** Opening Input for this task block **
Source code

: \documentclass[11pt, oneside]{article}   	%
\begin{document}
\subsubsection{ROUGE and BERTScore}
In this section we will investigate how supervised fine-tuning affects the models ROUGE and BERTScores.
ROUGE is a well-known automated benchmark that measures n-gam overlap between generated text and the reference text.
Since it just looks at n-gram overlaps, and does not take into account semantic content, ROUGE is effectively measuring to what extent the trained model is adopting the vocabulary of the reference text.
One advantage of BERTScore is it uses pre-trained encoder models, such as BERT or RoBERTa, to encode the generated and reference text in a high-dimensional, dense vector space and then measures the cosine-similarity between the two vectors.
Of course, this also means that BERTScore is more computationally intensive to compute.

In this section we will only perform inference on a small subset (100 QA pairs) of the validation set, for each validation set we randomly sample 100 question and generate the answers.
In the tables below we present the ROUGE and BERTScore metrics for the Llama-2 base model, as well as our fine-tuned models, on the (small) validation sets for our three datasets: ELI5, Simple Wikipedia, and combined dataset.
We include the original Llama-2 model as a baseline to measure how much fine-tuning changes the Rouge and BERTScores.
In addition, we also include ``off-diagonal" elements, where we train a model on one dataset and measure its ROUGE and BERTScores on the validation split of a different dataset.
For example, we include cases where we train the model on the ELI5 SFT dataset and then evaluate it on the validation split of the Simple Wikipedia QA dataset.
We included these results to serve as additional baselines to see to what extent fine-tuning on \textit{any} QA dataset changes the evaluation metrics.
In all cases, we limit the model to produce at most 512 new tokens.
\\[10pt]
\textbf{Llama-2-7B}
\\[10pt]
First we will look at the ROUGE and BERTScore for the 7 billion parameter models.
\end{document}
** Closing Input for this task block **
Task brief →
Look above for the line containing "We included these"; copy from it through the last line, exactly, and nothing more.

The completed task →
We included these results to serve as additional baselines to see to what extent fine-tuning on \textit{any} QA dataset changes the evaluation metrics.
In all cases, we limit the model to produce at most 512 new tokens.
\\[10pt]
\textbf{Llama-2-7B}
\\[10pt]
First we will look at the ROUGE and BERTScore for the 7 billion parameter models.
\end{document}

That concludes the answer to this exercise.